Task material: Begin

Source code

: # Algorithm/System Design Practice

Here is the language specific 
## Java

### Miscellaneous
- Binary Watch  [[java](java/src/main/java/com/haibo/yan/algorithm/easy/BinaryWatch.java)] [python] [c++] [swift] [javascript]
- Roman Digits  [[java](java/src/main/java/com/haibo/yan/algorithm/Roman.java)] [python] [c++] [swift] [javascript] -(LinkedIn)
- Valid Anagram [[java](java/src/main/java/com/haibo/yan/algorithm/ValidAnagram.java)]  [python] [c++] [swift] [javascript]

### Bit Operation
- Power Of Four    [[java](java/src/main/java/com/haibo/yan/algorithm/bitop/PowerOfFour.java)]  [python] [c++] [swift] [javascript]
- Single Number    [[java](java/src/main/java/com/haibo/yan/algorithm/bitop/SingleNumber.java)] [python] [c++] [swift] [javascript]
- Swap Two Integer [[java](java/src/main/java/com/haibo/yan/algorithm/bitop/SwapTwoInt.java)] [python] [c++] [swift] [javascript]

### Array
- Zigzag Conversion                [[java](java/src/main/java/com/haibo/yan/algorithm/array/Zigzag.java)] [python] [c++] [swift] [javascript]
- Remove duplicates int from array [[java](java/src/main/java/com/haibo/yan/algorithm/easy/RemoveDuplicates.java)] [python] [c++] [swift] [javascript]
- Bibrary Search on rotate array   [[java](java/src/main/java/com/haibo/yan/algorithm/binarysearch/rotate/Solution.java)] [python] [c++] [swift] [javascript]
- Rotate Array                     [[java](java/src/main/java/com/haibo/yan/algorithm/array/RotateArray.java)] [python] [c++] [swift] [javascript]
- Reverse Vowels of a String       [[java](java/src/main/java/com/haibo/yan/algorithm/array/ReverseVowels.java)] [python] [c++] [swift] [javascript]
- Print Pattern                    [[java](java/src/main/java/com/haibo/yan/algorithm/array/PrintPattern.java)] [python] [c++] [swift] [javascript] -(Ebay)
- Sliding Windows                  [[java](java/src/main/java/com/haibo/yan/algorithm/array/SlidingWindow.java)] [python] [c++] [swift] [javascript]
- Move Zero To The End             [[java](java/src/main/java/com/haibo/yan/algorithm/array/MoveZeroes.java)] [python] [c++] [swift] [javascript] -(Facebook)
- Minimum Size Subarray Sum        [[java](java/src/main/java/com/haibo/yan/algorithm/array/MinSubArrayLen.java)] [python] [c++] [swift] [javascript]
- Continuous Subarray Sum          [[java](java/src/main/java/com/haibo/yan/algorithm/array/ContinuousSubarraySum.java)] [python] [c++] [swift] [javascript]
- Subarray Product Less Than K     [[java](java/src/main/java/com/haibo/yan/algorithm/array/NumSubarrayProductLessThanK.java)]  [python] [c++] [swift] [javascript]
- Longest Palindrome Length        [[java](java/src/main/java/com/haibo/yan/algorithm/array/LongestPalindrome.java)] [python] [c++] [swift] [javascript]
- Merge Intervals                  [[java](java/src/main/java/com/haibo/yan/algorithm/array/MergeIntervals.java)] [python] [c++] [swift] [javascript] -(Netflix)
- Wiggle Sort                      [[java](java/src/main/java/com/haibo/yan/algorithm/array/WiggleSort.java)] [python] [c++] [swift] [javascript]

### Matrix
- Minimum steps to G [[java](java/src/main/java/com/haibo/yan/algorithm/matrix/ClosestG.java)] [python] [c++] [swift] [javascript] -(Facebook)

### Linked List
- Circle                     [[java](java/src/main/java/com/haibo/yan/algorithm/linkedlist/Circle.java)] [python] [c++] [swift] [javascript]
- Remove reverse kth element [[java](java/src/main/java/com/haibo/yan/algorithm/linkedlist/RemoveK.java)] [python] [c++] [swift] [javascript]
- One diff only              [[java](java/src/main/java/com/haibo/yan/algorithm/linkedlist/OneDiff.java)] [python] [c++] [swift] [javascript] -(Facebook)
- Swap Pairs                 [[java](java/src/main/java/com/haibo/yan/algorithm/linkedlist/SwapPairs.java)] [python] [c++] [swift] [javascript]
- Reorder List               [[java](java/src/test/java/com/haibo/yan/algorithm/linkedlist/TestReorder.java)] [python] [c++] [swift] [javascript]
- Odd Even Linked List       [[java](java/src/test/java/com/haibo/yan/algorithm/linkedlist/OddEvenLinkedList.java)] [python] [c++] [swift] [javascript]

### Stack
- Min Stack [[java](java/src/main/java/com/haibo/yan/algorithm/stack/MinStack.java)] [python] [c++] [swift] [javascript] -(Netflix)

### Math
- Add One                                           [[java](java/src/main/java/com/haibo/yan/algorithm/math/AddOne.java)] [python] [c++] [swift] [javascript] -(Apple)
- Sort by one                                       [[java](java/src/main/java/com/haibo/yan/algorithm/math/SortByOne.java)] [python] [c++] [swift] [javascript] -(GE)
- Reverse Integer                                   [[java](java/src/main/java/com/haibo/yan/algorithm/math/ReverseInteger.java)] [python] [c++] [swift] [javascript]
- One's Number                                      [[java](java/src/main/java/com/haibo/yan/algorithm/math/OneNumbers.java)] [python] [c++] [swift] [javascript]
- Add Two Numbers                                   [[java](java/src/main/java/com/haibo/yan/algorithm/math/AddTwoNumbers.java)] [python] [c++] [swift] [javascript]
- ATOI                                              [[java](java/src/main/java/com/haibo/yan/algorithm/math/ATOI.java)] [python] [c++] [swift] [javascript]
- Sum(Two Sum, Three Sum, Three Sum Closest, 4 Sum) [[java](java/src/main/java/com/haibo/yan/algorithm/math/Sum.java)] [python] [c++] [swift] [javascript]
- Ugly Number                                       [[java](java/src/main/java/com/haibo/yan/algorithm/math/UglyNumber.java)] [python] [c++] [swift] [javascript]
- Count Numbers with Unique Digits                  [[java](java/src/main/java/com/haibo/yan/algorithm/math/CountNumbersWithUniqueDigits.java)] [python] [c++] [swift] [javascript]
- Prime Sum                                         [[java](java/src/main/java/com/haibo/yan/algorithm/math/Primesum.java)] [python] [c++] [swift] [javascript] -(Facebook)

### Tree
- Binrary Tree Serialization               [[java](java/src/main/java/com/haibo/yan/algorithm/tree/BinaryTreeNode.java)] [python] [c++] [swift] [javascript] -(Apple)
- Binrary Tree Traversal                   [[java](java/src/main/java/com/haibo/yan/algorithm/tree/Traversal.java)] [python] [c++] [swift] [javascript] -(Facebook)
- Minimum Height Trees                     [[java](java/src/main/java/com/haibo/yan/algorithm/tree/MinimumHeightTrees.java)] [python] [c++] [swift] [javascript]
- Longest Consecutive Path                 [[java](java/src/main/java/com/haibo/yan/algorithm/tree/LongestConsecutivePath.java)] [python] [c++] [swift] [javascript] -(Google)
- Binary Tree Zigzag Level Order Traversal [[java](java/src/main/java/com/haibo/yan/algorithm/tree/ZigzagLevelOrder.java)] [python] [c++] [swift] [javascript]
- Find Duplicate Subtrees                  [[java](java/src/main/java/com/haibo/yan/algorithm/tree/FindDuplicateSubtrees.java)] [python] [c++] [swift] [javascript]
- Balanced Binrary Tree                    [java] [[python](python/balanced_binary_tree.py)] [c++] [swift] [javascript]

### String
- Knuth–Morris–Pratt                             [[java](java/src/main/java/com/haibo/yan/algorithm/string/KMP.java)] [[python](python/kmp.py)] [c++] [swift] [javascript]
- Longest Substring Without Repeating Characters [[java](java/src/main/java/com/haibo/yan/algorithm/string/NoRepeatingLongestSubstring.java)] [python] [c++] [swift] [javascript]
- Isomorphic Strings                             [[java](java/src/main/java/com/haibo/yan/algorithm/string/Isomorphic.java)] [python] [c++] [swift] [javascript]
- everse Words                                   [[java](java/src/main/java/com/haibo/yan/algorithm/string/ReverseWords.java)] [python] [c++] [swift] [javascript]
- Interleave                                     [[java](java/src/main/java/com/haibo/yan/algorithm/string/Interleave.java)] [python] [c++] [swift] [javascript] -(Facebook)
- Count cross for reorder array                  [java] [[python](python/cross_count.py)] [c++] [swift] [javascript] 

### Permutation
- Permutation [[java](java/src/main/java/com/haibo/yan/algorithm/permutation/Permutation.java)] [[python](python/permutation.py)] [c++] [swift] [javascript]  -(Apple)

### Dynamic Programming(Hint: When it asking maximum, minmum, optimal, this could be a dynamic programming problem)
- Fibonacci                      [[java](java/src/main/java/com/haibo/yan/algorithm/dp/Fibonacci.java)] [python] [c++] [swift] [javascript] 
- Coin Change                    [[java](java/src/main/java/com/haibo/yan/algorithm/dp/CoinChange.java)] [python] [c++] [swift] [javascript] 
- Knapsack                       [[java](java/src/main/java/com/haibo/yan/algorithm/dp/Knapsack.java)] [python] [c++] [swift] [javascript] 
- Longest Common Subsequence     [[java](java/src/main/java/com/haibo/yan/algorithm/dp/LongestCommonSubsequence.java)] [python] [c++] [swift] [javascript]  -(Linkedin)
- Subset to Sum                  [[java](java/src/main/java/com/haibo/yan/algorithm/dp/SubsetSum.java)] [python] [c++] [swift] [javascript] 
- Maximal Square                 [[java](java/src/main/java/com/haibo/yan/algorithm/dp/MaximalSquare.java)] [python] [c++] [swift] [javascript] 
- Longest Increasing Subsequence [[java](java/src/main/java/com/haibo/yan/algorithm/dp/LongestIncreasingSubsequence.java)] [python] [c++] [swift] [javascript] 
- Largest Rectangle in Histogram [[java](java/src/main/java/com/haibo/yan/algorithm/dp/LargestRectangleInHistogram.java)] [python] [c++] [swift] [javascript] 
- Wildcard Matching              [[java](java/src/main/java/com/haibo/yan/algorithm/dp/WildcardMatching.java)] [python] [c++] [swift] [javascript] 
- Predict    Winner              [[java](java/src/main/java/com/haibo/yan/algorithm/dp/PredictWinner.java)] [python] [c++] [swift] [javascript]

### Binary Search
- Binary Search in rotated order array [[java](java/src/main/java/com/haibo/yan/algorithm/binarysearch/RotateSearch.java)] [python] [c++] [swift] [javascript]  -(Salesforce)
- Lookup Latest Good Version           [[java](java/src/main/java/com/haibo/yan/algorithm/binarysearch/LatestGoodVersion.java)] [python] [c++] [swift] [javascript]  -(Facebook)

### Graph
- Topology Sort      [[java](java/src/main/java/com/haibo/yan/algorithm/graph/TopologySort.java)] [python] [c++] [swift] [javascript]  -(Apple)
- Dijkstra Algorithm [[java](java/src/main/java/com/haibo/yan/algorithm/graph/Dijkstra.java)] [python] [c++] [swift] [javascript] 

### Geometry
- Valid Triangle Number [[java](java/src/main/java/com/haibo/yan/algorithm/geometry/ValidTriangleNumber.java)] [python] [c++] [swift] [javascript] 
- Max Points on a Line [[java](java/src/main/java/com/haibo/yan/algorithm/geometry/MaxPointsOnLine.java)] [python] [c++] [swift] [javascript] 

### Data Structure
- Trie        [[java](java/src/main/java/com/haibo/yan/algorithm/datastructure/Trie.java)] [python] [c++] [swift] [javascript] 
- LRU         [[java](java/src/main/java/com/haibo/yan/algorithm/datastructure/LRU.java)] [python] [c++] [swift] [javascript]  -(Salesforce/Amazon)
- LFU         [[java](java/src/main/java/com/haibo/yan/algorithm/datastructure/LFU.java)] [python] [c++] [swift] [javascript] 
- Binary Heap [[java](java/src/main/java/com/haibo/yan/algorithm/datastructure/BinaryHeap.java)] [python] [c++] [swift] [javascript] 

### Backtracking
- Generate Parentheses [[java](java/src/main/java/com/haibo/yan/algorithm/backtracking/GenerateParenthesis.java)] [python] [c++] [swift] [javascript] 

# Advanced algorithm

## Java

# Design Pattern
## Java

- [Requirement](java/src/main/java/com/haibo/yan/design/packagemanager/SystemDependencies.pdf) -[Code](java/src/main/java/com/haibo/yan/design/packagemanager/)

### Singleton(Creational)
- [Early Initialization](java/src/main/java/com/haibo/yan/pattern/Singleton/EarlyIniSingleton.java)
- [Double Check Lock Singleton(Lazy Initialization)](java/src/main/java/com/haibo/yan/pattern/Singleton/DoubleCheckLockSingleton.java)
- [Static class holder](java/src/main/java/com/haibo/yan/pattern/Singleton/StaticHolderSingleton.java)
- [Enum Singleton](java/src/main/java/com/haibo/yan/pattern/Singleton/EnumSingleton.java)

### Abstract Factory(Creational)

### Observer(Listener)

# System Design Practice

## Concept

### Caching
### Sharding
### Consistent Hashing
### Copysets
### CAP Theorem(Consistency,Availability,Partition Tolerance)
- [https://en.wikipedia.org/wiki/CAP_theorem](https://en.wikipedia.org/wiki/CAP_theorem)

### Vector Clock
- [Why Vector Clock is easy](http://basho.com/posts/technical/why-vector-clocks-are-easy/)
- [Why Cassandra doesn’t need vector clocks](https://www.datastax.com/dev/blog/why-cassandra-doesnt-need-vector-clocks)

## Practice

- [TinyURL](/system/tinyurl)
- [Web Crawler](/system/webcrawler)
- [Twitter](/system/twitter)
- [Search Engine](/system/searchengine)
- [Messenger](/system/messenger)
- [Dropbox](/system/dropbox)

Task material: End

What is expected » Keep both end lines and retype everything in the records above from the line containing "### Copysets" through the line containing "- [Why Vector", exactly, with nothing else.

Solved exercise »
### Copysets
### CAP Theorem(Consistency,Availability,Partition Tolerance)
- [https://en.wikipedia.org/wiki/CAP_theorem](https://en.wikipedia.org/wiki/CAP_theorem)

### Vector Clock
- [Why Vector Clock is easy](http://basho.com/posts/technical/why-vector-clocks-are-easy/)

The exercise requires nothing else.